Data extract below:
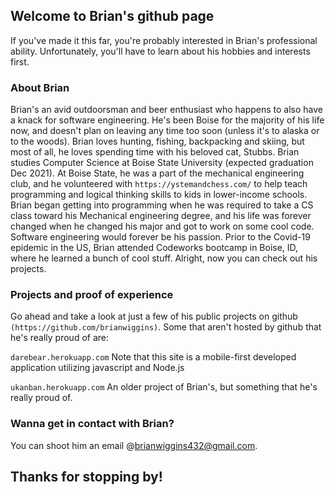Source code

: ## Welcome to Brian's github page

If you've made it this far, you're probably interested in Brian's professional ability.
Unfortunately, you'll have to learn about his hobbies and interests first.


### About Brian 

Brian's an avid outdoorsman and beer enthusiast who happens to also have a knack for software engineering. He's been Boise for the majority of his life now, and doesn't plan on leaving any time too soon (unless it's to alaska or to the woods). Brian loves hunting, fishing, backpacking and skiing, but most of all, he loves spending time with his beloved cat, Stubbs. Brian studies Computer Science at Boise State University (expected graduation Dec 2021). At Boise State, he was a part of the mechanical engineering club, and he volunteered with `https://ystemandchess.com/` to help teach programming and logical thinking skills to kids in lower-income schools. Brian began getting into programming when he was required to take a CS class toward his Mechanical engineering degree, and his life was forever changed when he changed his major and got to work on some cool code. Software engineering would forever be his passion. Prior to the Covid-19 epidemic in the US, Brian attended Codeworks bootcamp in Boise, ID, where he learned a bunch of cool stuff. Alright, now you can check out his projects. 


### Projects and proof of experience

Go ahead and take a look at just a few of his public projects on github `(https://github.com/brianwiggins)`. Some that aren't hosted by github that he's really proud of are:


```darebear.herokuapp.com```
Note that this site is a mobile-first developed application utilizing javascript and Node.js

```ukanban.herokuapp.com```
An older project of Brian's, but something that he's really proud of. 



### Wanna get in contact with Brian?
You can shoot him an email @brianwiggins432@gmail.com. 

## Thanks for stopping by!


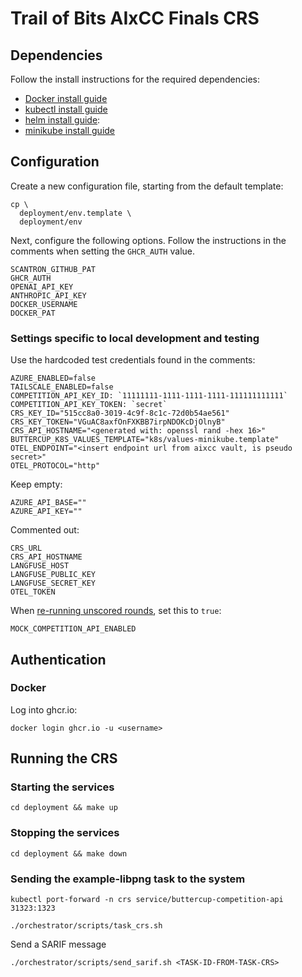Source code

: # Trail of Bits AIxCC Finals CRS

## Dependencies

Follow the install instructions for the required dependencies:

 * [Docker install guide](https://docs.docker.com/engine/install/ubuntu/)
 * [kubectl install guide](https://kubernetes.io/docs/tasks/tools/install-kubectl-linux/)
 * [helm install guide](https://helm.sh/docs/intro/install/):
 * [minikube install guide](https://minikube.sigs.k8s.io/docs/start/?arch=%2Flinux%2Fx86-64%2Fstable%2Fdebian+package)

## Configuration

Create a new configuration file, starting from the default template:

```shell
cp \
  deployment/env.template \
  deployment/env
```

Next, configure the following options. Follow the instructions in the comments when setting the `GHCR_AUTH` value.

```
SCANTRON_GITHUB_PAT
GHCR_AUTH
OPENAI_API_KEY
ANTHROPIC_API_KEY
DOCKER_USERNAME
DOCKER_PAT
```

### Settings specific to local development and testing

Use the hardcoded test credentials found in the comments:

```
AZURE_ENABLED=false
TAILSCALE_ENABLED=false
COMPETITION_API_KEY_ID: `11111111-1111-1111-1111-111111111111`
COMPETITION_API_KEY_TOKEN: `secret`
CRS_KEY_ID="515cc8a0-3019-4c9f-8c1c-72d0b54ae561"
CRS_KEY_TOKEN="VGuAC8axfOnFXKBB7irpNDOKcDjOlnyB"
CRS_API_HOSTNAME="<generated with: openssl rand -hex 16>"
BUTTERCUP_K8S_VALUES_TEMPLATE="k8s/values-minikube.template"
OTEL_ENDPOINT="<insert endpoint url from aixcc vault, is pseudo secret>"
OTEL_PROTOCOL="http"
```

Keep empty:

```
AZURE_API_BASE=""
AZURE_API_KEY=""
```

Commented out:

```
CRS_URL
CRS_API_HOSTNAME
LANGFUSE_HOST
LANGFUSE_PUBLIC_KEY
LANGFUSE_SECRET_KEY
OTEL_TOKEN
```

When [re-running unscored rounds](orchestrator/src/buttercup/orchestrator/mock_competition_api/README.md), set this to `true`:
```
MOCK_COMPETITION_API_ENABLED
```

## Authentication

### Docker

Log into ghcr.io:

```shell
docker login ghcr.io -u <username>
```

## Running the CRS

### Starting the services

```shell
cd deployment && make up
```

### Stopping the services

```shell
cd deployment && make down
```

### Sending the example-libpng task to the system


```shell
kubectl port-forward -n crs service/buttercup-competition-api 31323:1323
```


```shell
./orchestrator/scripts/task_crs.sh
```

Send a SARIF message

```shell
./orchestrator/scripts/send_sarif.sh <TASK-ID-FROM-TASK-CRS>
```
End of Data extract.
Using the records above, write out exactly the lines between the one holding "If you've made" and the one holding "### About Brian", inclusive; leave everything else out.

Exercise response:
If you've made it this far, you're probably interested in Brian's professional ability.
Unfortunately, you'll have to learn about his hobbies and interests first.


### About Brian 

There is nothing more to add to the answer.